2018 in television: comedy gets serious


No other television show this year left me jarred like the second-to-last episode of Barry did. In fact, as an avid purveyor of whatever new television shows look like award bait from year to year, there still isn’t a whole lot from television that, for me, evoke the same visceral reaction as watching Barry’s emotional breakdown unfold in that episode alone. I’ve been encouraging people to watch Barry by likening the feeling I got from the latter half of the season to those that come with seeing the most heart-wrenching episodes of Breaking Bad for the first time. Yet, it’s a comparison that somehow feels wrong to make — after all, we’re talking about Barry here, a half hour comedy starring New York’s hottest Weekend Update correspondent.

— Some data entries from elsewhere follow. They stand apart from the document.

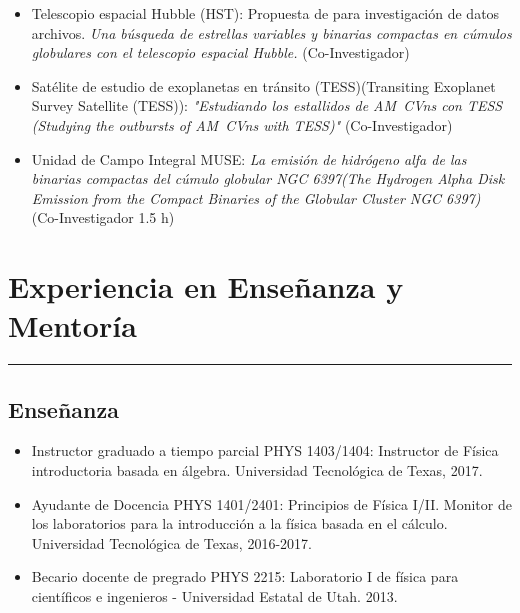 \documentclass[letterpaper,10pt]{article}
\begin{document}
  \begin{itemize}[label=$\blacktriangleright$]
      \item Telescopio espacial Hubble (HST):  Propuesta de para investigaci\'on de datos archivos. \emph{Una b\'usqueda de estrellas variables y binarias compactas en c\'umulos globulares con el telescopio espacial Hubble.} (Co-Investigador)
  \end{itemize}
  
  

\begin{itemize}[label=$\blacktriangleright$]
      \item   Sat\'elite de estudio de exoplanetas en tr\'ansito (TESS)(Transiting Exoplanet Survey Satellite (TESS)): \emph{"Estudiando los estallidos de AM~CVns con TESS (Studying the outbursts of AM~CVns with TESS)"} (Co-Investigador)
  \end{itemize}


  \begin{itemize}[label=$\blacktriangleright$]
        \item  Unidad de Campo Integral MUSE: \emph{La emisi\'on de hidr\'ogeno alfa de las binarias compactas del c\'umulo globular NGC 6397(The Hydrogen Alpha Disk Emission from the Compact Binaries of the Globular Cluster NGC 6397)} (Co-Investigador 1.5 h)
  \end{itemize}


\section*{Experiencia en Ense\~{n}anza y Mentor\'ia}

\hrule
\vspace{.3 cm}
\subsection*{Ense\~{n}anza}

\begin{itemize}[label=$\blacktriangleright$]
\item   Instructor graduado a tiempo parcial PHYS 1403/1404: Instructor de F\'isica introductoria basada en \'algebra. Universidad Tecnol\'ogica de Texas, 2017.
 
 \item   Ayudante de Docencia PHYS 1401/2401: Principios de F\'isica I/II. Monitor de los laboratorios  para la introducci\'on a la f\'isica basada en el c\'alculo. Universidad Tecnol\'ogica de Texas, 2016-2017.

 \item Becario docente de pregrado PHYS 2215: Laboratorio I de f\'isica para cient\'ificos e ingenieros - Universidad Estatal de Utah. 2013.
 
 
 
  \end{itemize}
  
\end{document}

Upon release, however, critics (and well-deserved Emmy wins) unexpectedly flocked to Barry, a dark horse amongst the often uninspired sitcoms that pop up left and right. Praised were the quick writing, tense narrative and Bill Hader’s dramatic acting alike his comedic moments. Comedic actors generally have to work hard to be taken seriously; yet, this 30 minute laugh-out-loud comedy with perhaps the most ridiculous premise of the year (he’s a hitman who dreams of becoming an actor!) offered the intensity necessary to pull every facet of its lead’s acting chops out.

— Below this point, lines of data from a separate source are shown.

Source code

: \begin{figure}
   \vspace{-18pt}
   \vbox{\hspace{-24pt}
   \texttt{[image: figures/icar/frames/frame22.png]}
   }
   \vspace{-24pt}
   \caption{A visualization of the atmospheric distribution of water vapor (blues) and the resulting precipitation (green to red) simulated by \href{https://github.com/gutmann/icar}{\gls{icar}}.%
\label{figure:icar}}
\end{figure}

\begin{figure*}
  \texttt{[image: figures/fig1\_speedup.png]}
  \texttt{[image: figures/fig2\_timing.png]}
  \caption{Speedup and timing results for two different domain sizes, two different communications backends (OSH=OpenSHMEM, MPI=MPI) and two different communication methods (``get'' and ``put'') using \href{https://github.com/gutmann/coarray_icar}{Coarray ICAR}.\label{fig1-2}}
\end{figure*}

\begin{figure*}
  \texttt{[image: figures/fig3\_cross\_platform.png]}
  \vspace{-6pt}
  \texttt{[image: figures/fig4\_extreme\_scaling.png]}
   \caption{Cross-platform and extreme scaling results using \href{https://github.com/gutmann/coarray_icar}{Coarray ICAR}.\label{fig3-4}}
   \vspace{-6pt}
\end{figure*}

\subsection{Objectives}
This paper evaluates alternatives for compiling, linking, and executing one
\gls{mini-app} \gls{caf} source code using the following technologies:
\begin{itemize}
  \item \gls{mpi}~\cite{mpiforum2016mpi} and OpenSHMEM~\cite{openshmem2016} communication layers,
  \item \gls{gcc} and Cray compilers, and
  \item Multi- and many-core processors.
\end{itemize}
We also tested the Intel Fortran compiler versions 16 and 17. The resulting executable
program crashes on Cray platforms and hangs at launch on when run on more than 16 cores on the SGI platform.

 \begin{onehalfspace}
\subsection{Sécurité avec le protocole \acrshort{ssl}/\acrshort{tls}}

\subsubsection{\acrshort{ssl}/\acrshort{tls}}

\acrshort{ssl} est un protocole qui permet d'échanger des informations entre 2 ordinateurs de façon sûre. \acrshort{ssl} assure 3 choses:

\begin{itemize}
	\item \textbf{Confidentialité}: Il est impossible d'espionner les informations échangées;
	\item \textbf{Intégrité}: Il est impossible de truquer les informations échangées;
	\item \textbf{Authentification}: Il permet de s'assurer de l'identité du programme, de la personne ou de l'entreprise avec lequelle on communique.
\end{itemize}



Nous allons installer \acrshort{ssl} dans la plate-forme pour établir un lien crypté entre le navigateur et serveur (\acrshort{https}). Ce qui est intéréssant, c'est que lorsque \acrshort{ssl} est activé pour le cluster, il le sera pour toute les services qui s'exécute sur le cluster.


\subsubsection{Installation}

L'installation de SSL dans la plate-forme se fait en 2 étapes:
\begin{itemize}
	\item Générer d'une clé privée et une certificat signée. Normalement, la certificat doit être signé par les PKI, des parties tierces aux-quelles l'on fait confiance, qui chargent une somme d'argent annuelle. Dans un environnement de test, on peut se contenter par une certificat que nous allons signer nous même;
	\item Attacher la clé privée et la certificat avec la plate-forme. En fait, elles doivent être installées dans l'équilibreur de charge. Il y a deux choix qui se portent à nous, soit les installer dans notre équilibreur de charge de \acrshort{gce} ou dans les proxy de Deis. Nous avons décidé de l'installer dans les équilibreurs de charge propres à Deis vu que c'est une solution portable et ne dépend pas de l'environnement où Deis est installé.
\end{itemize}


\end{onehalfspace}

The trend only becomes clear with more reflection, but it’s been present for a while. As 2018 draws to a conclusion, it’s safe to say this year’s seen some of the best of comedy, a sign of what’s to come in the future. There’s the poignant life lessons offered beneath the juvenile veneer of American Vandal; the uniqueness behind Maniac’s exploration of genre-bending and overall experimentation with the format; Atlanta, Insecure and Bojack Horseman are some brilliant examples.

Even shows based in reality had a minute, like when Sacha Baron Cohen’s hugely discussed 20-or-so minute political satire Who Is America? made the world sit and question the people they were making famous, and we can’t forget the strange sadness that overtook TV fans as a whole upon hearing Nathan For You wasn’t returning for another thoughtful season.

If 2018 in television proved anything, it was that even comedy can come to bat in the big leagues, offering the same raw intense and poignant nature only present in prestige TV. In fact, if 2018 in television proved anything, it’s that comedy may very well be the future of prestige TV.

As of late, comedy isn’t straying away from the possibilities to get dark, to get weird, to unexpectedly drag viewers away from the prospect of mindless entertainment and into worlds built on sentiment or high-stakes situations. You’ll laugh as expected, but you’ll also cry or panic or simply sit and really think about what you just watched. It’s a weird step for comedy to take, but judging by the quality of these shows, it’s the best one possible.

It’s only in recent years that television has become accepted as an art form, largely due to prestige hour-long programming offered by HBO and the like. Now, comedies are getting their chance to shine. 2018 television opted to put laugh tracks and of-the-week scenarios in the past, trading in all the tired tropes for instruments that pull at your heartstrings but make you laugh all the same. Writing good comedy in itself is quite hard to master, so it feels like it’s about time to see the genre beginning to be shopped around with the same level of serious thought put into it as primetime dramas — not to mention, lauded with the same respect.

Looking forward, it seems to be only up from here for comedy in television. 2018’s comedy lineup, in my opinion, was the best we’ve seen in years — when it wasn’t creating an atmosphere for heavy contemplation, it was striking the audience with heavy narratives, overall demanding to be acknowledged and taken seriously like never before. Barry and those that take after it have proven that comedy is no longer just background noise or lighthearted distraction; it’s an artistic force that’s come to compete.